▶ **EXERCISE BRIEF**:
An exact reproduction of the lines below, from the first through the one with "1. **系统架构题**：分", is the whole answer; pictures have no place in it.

[Saved entries]
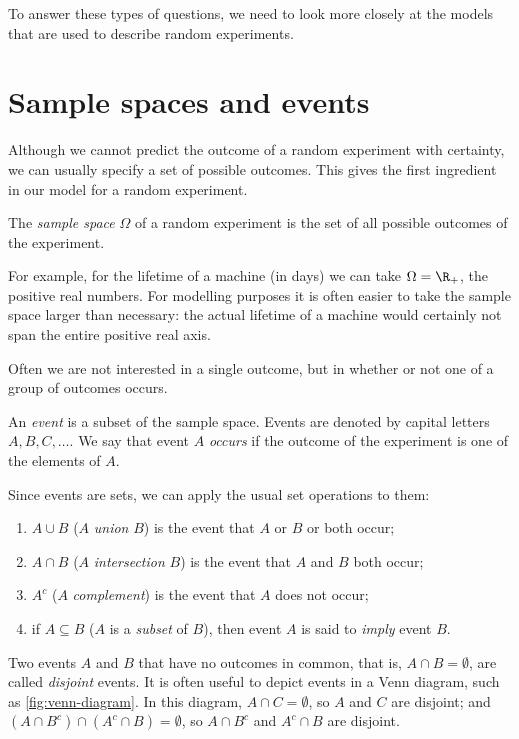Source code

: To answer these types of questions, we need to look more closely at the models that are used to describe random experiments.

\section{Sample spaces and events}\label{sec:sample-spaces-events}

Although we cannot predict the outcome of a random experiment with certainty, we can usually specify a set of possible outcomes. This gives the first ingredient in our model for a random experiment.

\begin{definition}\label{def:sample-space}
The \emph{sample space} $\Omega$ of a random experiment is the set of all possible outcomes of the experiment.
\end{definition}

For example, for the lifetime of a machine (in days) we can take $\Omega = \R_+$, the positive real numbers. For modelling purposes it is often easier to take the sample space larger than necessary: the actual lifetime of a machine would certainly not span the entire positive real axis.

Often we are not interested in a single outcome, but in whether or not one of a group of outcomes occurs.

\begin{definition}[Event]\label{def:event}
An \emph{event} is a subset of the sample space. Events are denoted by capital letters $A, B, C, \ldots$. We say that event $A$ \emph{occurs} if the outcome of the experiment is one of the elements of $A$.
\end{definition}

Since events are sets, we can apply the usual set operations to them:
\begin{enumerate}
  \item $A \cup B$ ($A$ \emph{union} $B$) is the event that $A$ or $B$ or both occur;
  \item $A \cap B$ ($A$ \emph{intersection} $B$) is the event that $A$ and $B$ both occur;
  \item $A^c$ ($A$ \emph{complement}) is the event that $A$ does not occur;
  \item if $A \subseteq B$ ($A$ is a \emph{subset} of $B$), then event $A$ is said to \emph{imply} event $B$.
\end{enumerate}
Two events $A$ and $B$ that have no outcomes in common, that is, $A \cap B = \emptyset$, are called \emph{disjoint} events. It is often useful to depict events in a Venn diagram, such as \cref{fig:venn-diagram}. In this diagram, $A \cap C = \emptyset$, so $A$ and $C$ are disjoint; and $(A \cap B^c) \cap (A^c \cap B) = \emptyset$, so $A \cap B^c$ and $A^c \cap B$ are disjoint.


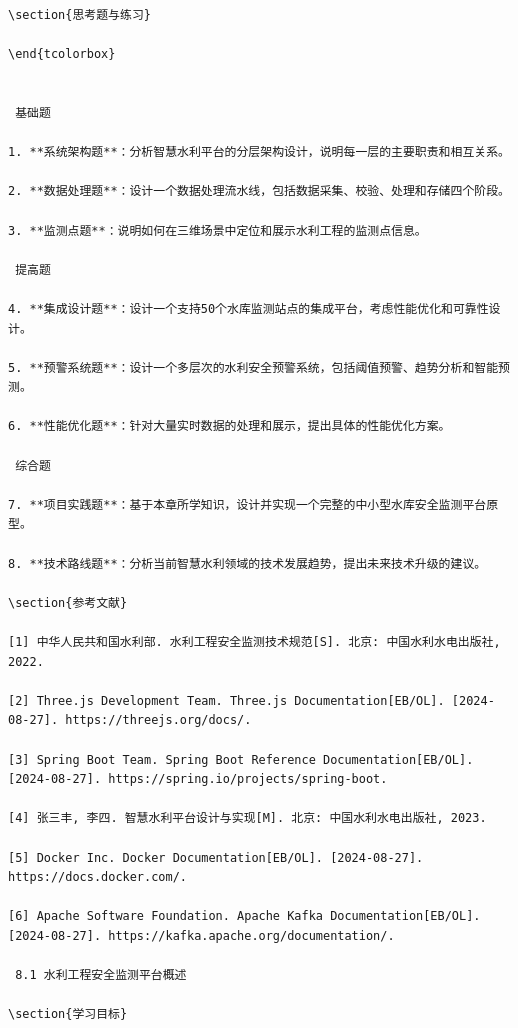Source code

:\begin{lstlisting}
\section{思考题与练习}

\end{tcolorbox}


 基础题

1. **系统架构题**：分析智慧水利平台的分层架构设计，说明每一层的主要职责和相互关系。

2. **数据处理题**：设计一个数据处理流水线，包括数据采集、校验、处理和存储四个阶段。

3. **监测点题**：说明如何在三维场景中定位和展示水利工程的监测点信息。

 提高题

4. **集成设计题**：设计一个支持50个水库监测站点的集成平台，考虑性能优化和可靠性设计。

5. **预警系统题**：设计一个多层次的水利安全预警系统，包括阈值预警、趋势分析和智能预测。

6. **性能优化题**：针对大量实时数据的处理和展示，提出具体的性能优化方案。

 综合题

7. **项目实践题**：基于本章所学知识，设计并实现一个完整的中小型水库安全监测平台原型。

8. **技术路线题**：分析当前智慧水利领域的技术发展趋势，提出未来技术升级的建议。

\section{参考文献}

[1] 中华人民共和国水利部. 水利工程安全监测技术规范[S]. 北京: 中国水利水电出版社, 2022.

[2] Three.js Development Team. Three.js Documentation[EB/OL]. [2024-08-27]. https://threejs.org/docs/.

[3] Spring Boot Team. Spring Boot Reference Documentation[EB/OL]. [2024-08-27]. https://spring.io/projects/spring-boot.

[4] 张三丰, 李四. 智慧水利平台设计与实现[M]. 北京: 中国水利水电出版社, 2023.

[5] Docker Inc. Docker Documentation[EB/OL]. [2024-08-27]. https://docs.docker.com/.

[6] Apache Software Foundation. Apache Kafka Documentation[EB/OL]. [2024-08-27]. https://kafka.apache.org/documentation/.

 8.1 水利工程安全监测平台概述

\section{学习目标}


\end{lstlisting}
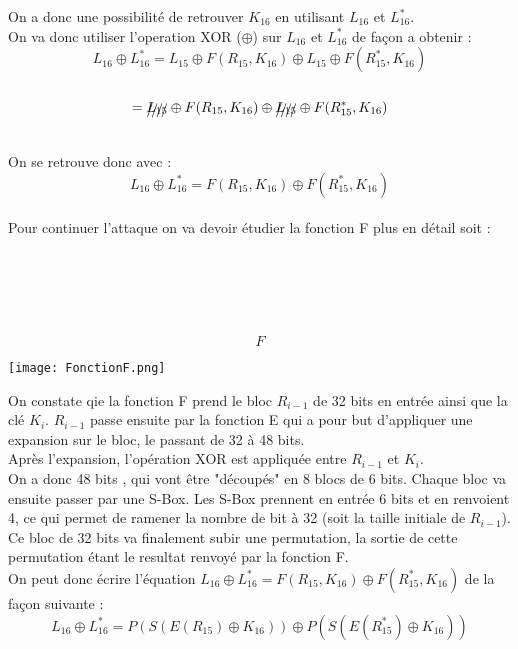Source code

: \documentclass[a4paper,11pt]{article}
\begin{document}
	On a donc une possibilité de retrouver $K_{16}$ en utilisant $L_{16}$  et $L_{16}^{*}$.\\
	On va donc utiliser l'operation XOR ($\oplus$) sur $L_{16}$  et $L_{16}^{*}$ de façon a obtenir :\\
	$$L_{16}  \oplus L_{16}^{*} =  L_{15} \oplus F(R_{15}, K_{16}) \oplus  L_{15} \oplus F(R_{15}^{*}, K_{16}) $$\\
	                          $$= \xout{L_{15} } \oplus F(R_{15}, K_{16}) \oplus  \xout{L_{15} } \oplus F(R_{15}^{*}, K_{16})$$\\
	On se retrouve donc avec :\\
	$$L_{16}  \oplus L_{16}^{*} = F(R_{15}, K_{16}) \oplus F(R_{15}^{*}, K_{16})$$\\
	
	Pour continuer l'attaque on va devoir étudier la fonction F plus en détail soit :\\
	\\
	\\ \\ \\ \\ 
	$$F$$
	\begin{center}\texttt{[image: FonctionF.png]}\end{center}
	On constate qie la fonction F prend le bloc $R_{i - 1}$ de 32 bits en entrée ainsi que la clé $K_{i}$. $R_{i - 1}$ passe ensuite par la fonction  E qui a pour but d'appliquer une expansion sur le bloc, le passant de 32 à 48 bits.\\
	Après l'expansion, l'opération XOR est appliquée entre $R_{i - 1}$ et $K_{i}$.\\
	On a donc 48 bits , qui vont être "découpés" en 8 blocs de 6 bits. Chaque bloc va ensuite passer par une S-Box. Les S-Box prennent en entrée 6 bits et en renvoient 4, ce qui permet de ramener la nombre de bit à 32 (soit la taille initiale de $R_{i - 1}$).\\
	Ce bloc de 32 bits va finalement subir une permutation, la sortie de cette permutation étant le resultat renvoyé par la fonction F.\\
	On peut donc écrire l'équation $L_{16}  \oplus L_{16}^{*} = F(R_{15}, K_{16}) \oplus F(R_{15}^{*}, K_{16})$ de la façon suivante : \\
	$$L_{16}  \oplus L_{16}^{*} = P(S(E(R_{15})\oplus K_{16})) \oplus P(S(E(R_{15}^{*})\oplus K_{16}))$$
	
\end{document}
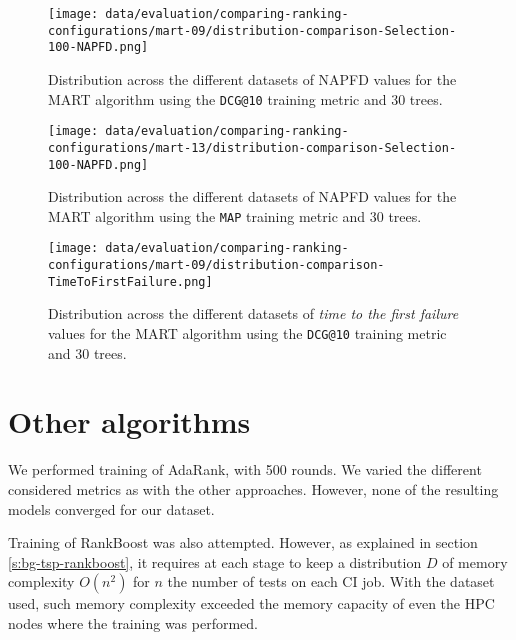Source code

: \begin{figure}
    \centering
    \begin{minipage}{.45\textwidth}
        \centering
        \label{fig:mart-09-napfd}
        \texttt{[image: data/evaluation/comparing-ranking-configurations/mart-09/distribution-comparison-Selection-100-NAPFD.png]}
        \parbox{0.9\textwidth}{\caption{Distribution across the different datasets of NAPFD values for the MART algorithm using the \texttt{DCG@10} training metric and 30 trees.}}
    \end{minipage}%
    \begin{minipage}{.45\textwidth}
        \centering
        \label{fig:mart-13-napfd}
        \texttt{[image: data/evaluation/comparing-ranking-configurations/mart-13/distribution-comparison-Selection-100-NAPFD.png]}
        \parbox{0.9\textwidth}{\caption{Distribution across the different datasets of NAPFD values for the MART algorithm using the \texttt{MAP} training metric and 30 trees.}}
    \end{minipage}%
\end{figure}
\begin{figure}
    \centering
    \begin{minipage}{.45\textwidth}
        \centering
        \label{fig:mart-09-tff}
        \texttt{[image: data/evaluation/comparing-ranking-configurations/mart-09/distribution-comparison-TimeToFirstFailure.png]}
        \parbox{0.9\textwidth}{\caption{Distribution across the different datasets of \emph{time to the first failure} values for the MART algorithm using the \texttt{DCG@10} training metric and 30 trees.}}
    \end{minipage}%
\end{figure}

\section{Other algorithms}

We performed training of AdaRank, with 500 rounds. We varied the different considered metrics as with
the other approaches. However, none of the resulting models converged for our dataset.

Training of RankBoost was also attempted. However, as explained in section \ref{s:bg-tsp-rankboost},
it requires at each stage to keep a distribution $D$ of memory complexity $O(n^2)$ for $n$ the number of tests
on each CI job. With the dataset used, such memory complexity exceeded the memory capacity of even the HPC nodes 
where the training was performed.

▶ **RESPONSE FOR THIS EXERCISE**:
Source code

: To answer these types of questions, we need to look more closely at the models that are used to describe random experiments.

\section{Sample spaces and events}\label{sec:sample-spaces-events}

Although we cannot predict the outcome of a random experiment with certainty, we can usually specify a set of possible outcomes. This gives the first ingredient in our model for a random experiment.

\begin{definition}\label{def:sample-space}
The \emph{sample space} $\Omega$ of a random experiment is the set of all possible outcomes of the experiment.
\end{definition}

For example, for the lifetime of a machine (in days) we can take $\Omega = \R_+$, the positive real numbers. For modelling purposes it is often easier to take the sample space larger than necessary: the actual lifetime of a machine would certainly not span the entire positive real axis.

Often we are not interested in a single outcome, but in whether or not one of a group of outcomes occurs.

\begin{definition}[Event]\label{def:event}
An \emph{event} is a subset of the sample space. Events are denoted by capital letters $A, B, C, \ldots$. We say that event $A$ \emph{occurs} if the outcome of the experiment is one of the elements of $A$.
\end{definition}

Since events are sets, we can apply the usual set operations to them:
\begin{enumerate}
  \item $A \cup B$ ($A$ \emph{union} $B$) is the event that $A$ or $B$ or both occur;
  \item $A \cap B$ ($A$ \emph{intersection} $B$) is the event that $A$ and $B$ both occur;
  \item $A^c$ ($A$ \emph{complement}) is the event that $A$ does not occur;
  \item if $A \subseteq B$ ($A$ is a \emph{subset} of $B$), then event $A$ is said to \emph{imply} event $B$.
\end{enumerate}
Two events $A$ and $B$ that have no outcomes in common, that is, $A \cap B = \emptyset$, are called \emph{disjoint} events. It is often useful to depict events in a Venn diagram, such as \cref{fig:venn-diagram}. In this diagram, $A \cap C = \emptyset$, so $A$ and $C$ are disjoint; and $(A \cap B^c) \cap (A^c \cap B) = \emptyset$, so $A \cap B^c$ and $A^c \cap B$ are disjoint.


Source code

:\begin{lstlisting}
\section{思考题与练习}

\end{tcolorbox}


 基础题

1. **系统架构题**：分析智慧水利平台的分层架构设计，说明每一层的主要职责和相互关系。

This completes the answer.